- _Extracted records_
=== Section Start ===

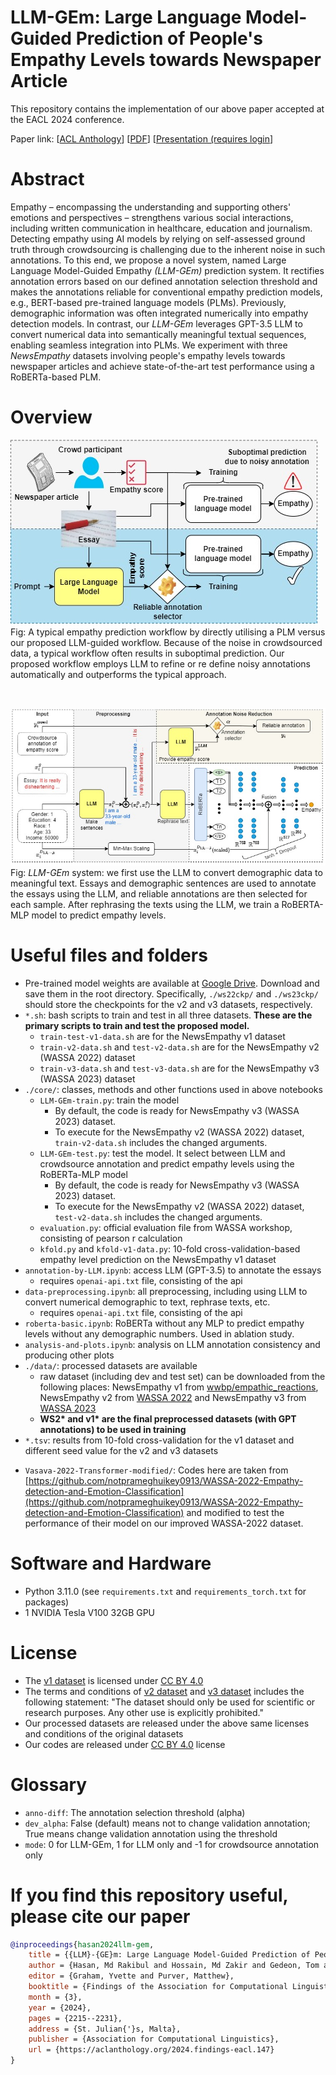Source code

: # LLM-GEm: Large Language Model-Guided Prediction of People's Empathy Levels towards Newspaper Article
This repository contains the implementation of our above paper accepted at the EACL 2024 conference.

Paper link: [[ACL Anthology](https://aclanthology.org/2024.findings-eacl.147)] [[PDF](https://hasan-rakibul.github.io/pdfs/hasan2024LLM-GEm.pdf)] [[Presentation (requires login](https://underline.io/lecture/95401-llm-gem-large-language-model-guided-prediction-of-people-s-empathy-levels-towards-newspaper-article)]

# Abstract
Empathy – encompassing the understanding and supporting others' emotions and perspectives – strengthens various social interactions, including written communication in healthcare, education and journalism. Detecting empathy using AI models by relying on self-assessed ground truth through crowdsourcing is challenging due to the inherent noise in such annotations. To this end, we propose a novel system, named Large Language Model-Guided Empathy _(LLM-GEm)_ prediction system. It rectifies annotation errors based on our defined annotation selection threshold and makes the annotations reliable for conventional empathy prediction models, e.g., BERT-based pre-trained language models (PLMs). Previously, demographic information was often integrated numerically into empathy detection models. In contrast, our _LLM-GEm_ leverages GPT-3.5 LLM to convert numerical data into semantically meaningful textual sequences, enabling seamless integration into PLMs. We experiment with three _NewsEmpathy_ datasets involving people's empathy levels towards newspaper articles and achieve state-of-the-art test performance using a RoBERTa-based PLM.

# Overview
![Overall System](overall-system.jpg)<br>
Fig: A typical empathy prediction workflow by directly utilising a PLM versus our proposed LLM-guided workflow. Because of the noise in crowdsourced data, a typical workflow often results in suboptimal prediction. Our proposed workflow employs LLM to refine or re define noisy annotations automatically and outperforms the typical approach.

&nbsp;
&nbsp;

![LLM-GEm](architecture.jpg)<br>
Fig: _LLM-GEm_ system: we first use the LLM to convert demographic data to meaningful text. Essays and demographic sentences are used to annotate the essays using the LLM, and reliable annotations are then selected for each sample. After rephrasing the texts using the LLM, we train a RoBERTA-MLP model to predict empathy levels.


# Useful files and folders
- Pre-trained model weights are available at [Google Drive](https://drive.google.com/drive/folders/1gA-gvfpkzChb2qIH2HVfO5T8weunf9_5?usp=sharing). Download and save them in the root directory. Specifically, `./ws22ckp/` and `./ws23ckp/` should store the checkpoints for the v2 and v3 datasets, respectively.
- `*.sh`: bash scripts to train and test in all three datasets. **These are the primary scripts to train and test the proposed model.**
	- `train-test-v1-data.sh` are for the NewsEmpathy v1 dataset
	- `train-v2-data.sh` and `test-v2-data.sh` are for the NewsEmpathy v2 (WASSA 2022) dataset
	- `train-v3-data.sh` and `test-v3-data.sh` are for the NewsEmpathy v3 (WASSA 2023) dataset
- `./core/`: classes, methods and other functions used in above notebooks
	- `LLM-GEm-train.py`: train the model
		- By default, the code is ready for NewsEmpathy v3 (WASSA 2023) dataset. 
		- To execute for the NewsEmpathy v2 (WASSA 2022) dataset, `train-v2-data.sh` includes the changed arguments.
	- `LLM-GEm-test.py`: test the model. It select between LLM and crowdsource annotation and predict empathy levels using the RoBERTa-MLP model
		- By default, the code is ready for NewsEmpathy v3 (WASSA 2023) dataset. 
		- To execute for the NewsEmpathy v2 (WASSA 2022) dataset, `test-v2-data.sh` includes the changed arguments.
	- `evaluation.py`: official evaluation file from WASSA workshop, consisting of pearson r calculation
	- `kfold.py` and `kfold-v1-data.py`: 10-fold cross-validation-based empathy level prediction on the NewsEmpathy v1 dataset
- `annotation-by-LLM.ipynb`: access LLM (GPT-3.5) to annotate the essays
	- requires `openai-api.txt` file, consisting of the api
- `data-preprocessing.ipynb`: all preprocessing, including using LLM to convert numerical demographic to text, rephrase texts, etc.
	- requires `openai-api.txt` file, consisting of the api
- `roberta-basic.ipynb`: RoBERTa without any MLP to predict empathy levels without any demographic numbers. Used in ablation study.
- `analysis-and-plots.ipynb`: analysis on LLM annotation consistency and producing other plots
- `./data/`: processed datasets are available
	- raw dataset (including dev and test set) can be downloaded from the following places: NewsEmpathy v1 from [wwbp/empathic\_reactions](https://github.com/wwbp/empathic_reactions), NewsEmpathy v2 from [WASSA 2022](https://codalab.lisn.upsaclay.fr/competitions/834#learn_the_details-datasets) and NewsEmpathy v3 from [WASSA 2023](https://codalab.lisn.upsaclay.fr/competitions/11167#learn_the_details-datasets)
	<!-- - `./intermediate-files/`: generated during intermediate processing of the data but not required in the final training/validation/testing -->
	- **WS2\* and v1\* are the final preprocessed datasets (with GPT annotations) to be used in training**
- `*.tsv`: results from 10-fold cross-validation for the v1 dataset and different seed value for the v2 and v3 datasets
<!-- - Other folders in gitignore
	- `./tmp/`: temporary files of test results and zip file for submission to WASSA 2022 and 2023 -->
- `Vasava-2022-Transformer-modified/`: Codes here are taken from [https://github.com/notprameghuikey0913/WASSA-2022-Empathy-detection-and-Emotion-Classification](https://github.com/notprameghuikey0913/WASSA-2022-Empathy-detection-and-Emotion-Classification) and modified to test the performance of their model on our improved WASSA-2022 dataset.


# Software and Hardware
- Python 3.11.0 (see `requirements.txt` and `requirements_torch.txt` for packages)
- 1 NVIDIA Tesla V100 32GB GPU

# License
- The [v1 dataset](https://github.com/wwbp/empathic_reactions) is licensed under [CC BY 4.0](https://creativecommons.org/licenses/by/4.0/)
- The terms and conditions of [v2 dataset](https://codalab.lisn.upsaclay.fr/competitions/834#learn_the_details-datasets) and [v3 dataset](https://codalab.lisn.upsaclay.fr/competitions/11167#learn_the_details-datasets) includes the following statement: "The dataset should only be used for scientific or research purposes. Any other use is explicitly prohibited."
- Our processed datasets are released under the above same licenses and conditions of the original datasets
- Our codes are released under [CC BY 4.0](https://creativecommons.org/licenses/by/4.0/) license

# Glossary
- `anno-diff`: The annotation selection threshold (alpha)
- `dev_alpha`: False (default) means not to change validation annotation; True means change validation annotation using the threshold
- `mode`: 0 for LLM-GEm, 1 for LLM only and -1 for crowdsource annotation only

# If you find this repository useful, please cite our paper
```bibtex
@inproceedings{hasan2024llm-gem,
    title = {{LLM}-{GE}m: Large Language Model-Guided Prediction of People's Empathy Levels towards Newspaper Article},
    author = {Hasan, Md Rakibul and Hossain, Md Zakir and Gedeon, Tom and Rahman, Shafin},
    editor = {Graham, Yvette and Purver, Matthew},
    booktitle = {Findings of the Association for Computational Linguistics: EACL 2024},
    month = {3},
    year = {2024},
    pages = {2215--2231},
    address = {St. Julian{'}s, Malta},
    publisher = {Association for Computational Linguistics},
    url = {https://aclanthology.org/2024.findings-eacl.147}
}
```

=== Section End ===

- _Exercise directions_
Every line of the records above should be copied exactly, while the pictures are left behind.

- _Solved problem_
Source code

: # LLM-GEm: Large Language Model-Guided Prediction of People's Empathy Levels towards Newspaper Article
This repository contains the implementation of our above paper accepted at the EACL 2024 conference.

Paper link: [[ACL Anthology](https://aclanthology.org/2024.findings-eacl.147)] [[PDF](https://hasan-rakibul.github.io/pdfs/hasan2024LLM-GEm.pdf)] [[Presentation (requires login](https://underline.io/lecture/95401-llm-gem-large-language-model-guided-prediction-of-people-s-empathy-levels-towards-newspaper-article)]

# Abstract
Empathy – encompassing the understanding and supporting others' emotions and perspectives – strengthens various social interactions, including written communication in healthcare, education and journalism. Detecting empathy using AI models by relying on self-assessed ground truth through crowdsourcing is challenging due to the inherent noise in such annotations. To this end, we propose a novel system, named Large Language Model-Guided Empathy _(LLM-GEm)_ prediction system. It rectifies annotation errors based on our defined annotation selection threshold and makes the annotations reliable for conventional empathy prediction models, e.g., BERT-based pre-trained language models (PLMs). Previously, demographic information was often integrated numerically into empathy detection models. In contrast, our _LLM-GEm_ leverages GPT-3.5 LLM to convert numerical data into semantically meaningful textual sequences, enabling seamless integration into PLMs. We experiment with three _NewsEmpathy_ datasets involving people's empathy levels towards newspaper articles and achieve state-of-the-art test performance using a RoBERTa-based PLM.

# Overview
![Overall System](overall-system.jpg)<br>
Fig: A typical empathy prediction workflow by directly utilising a PLM versus our proposed LLM-guided workflow. Because of the noise in crowdsourced data, a typical workflow often results in suboptimal prediction. Our proposed workflow employs LLM to refine or re define noisy annotations automatically and outperforms the typical approach.

&nbsp;
&nbsp;

![LLM-GEm](architecture.jpg)<br>
Fig: _LLM-GEm_ system: we first use the LLM to convert demographic data to meaningful text. Essays and demographic sentences are used to annotate the essays using the LLM, and reliable annotations are then selected for each sample. After rephrasing the texts using the LLM, we train a RoBERTA-MLP model to predict empathy levels.


# Useful files and folders
- Pre-trained model weights are available at [Google Drive](https://drive.google.com/drive/folders/1gA-gvfpkzChb2qIH2HVfO5T8weunf9_5?usp=sharing). Download and save them in the root directory. Specifically, `./ws22ckp/` and `./ws23ckp/` should store the checkpoints for the v2 and v3 datasets, respectively.
- `*.sh`: bash scripts to train and test in all three datasets. **These are the primary scripts to train and test the proposed model.**
	- `train-test-v1-data.sh` are for the NewsEmpathy v1 dataset
	- `train-v2-data.sh` and `test-v2-data.sh` are for the NewsEmpathy v2 (WASSA 2022) dataset
	- `train-v3-data.sh` and `test-v3-data.sh` are for the NewsEmpathy v3 (WASSA 2023) dataset
- `./core/`: classes, methods and other functions used in above notebooks
	- `LLM-GEm-train.py`: train the model
		- By default, the code is ready for NewsEmpathy v3 (WASSA 2023) dataset. 
		- To execute for the NewsEmpathy v2 (WASSA 2022) dataset, `train-v2-data.sh` includes the changed arguments.
	- `LLM-GEm-test.py`: test the model. It select between LLM and crowdsource annotation and predict empathy levels using the RoBERTa-MLP model
		- By default, the code is ready for NewsEmpathy v3 (WASSA 2023) dataset. 
		- To execute for the NewsEmpathy v2 (WASSA 2022) dataset, `test-v2-data.sh` includes the changed arguments.
	- `evaluation.py`: official evaluation file from WASSA workshop, consisting of pearson r calculation
	- `kfold.py` and `kfold-v1-data.py`: 10-fold cross-validation-based empathy level prediction on the NewsEmpathy v1 dataset
- `annotation-by-LLM.ipynb`: access LLM (GPT-3.5) to annotate the essays
	- requires `openai-api.txt` file, consisting of the api
- `data-preprocessing.ipynb`: all preprocessing, including using LLM to convert numerical demographic to text, rephrase texts, etc.
	- requires `openai-api.txt` file, consisting of the api
- `roberta-basic.ipynb`: RoBERTa without any MLP to predict empathy levels without any demographic numbers. Used in ablation study.
- `analysis-and-plots.ipynb`: analysis on LLM annotation consistency and producing other plots
- `./data/`: processed datasets are available
	- raw dataset (including dev and test set) can be downloaded from the following places: NewsEmpathy v1 from [wwbp/empathic\_reactions](https://github.com/wwbp/empathic_reactions), NewsEmpathy v2 from [WASSA 2022](https://codalab.lisn.upsaclay.fr/competitions/834#learn_the_details-datasets) and NewsEmpathy v3 from [WASSA 2023](https://codalab.lisn.upsaclay.fr/competitions/11167#learn_the_details-datasets)
	<!-- - `./intermediate-files/`: generated during intermediate processing of the data but not required in the final training/validation/testing -->
	- **WS2\* and v1\* are the final preprocessed datasets (with GPT annotations) to be used in training**
- `*.tsv`: results from 10-fold cross-validation for the v1 dataset and different seed value for the v2 and v3 datasets
<!-- - Other folders in gitignore
	- `./tmp/`: temporary files of test results and zip file for submission to WASSA 2022 and 2023 -->
- `Vasava-2022-Transformer-modified/`: Codes here are taken from [https://github.com/notprameghuikey0913/WASSA-2022-Empathy-detection-and-Emotion-Classification](https://github.com/notprameghuikey0913/WASSA-2022-Empathy-detection-and-Emotion-Classification) and modified to test the performance of their model on our improved WASSA-2022 dataset.


# Software and Hardware
- Python 3.11.0 (see `requirements.txt` and `requirements_torch.txt` for packages)
- 1 NVIDIA Tesla V100 32GB GPU

# License
- The [v1 dataset](https://github.com/wwbp/empathic_reactions) is licensed under [CC BY 4.0](https://creativecommons.org/licenses/by/4.0/)
- The terms and conditions of [v2 dataset](https://codalab.lisn.upsaclay.fr/competitions/834#learn_the_details-datasets) and [v3 dataset](https://codalab.lisn.upsaclay.fr/competitions/11167#learn_the_details-datasets) includes the following statement: "The dataset should only be used for scientific or research purposes. Any other use is explicitly prohibited."
- Our processed datasets are released under the above same licenses and conditions of the original datasets
- Our codes are released under [CC BY 4.0](https://creativecommons.org/licenses/by/4.0/) license

# Glossary
- `anno-diff`: The annotation selection threshold (alpha)
- `dev_alpha`: False (default) means not to change validation annotation; True means change validation annotation using the threshold
- `mode`: 0 for LLM-GEm, 1 for LLM only and -1 for crowdsource annotation only

# If you find this repository useful, please cite our paper
```bibtex
@inproceedings{hasan2024llm-gem,
    title = {{LLM}-{GE}m: Large Language Model-Guided Prediction of People's Empathy Levels towards Newspaper Article},
    author = {Hasan, Md Rakibul and Hossain, Md Zakir and Gedeon, Tom and Rahman, Shafin},
    editor = {Graham, Yvette and Purver, Matthew},
    booktitle = {Findings of the Association for Computational Linguistics: EACL 2024},
    month = {3},
    year = {2024},
    pages = {2215--2231},
    address = {St. Julian{'}s, Malta},
    publisher = {Association for Computational Linguistics},
    url = {https://aclanthology.org/2024.findings-eacl.147}
}
```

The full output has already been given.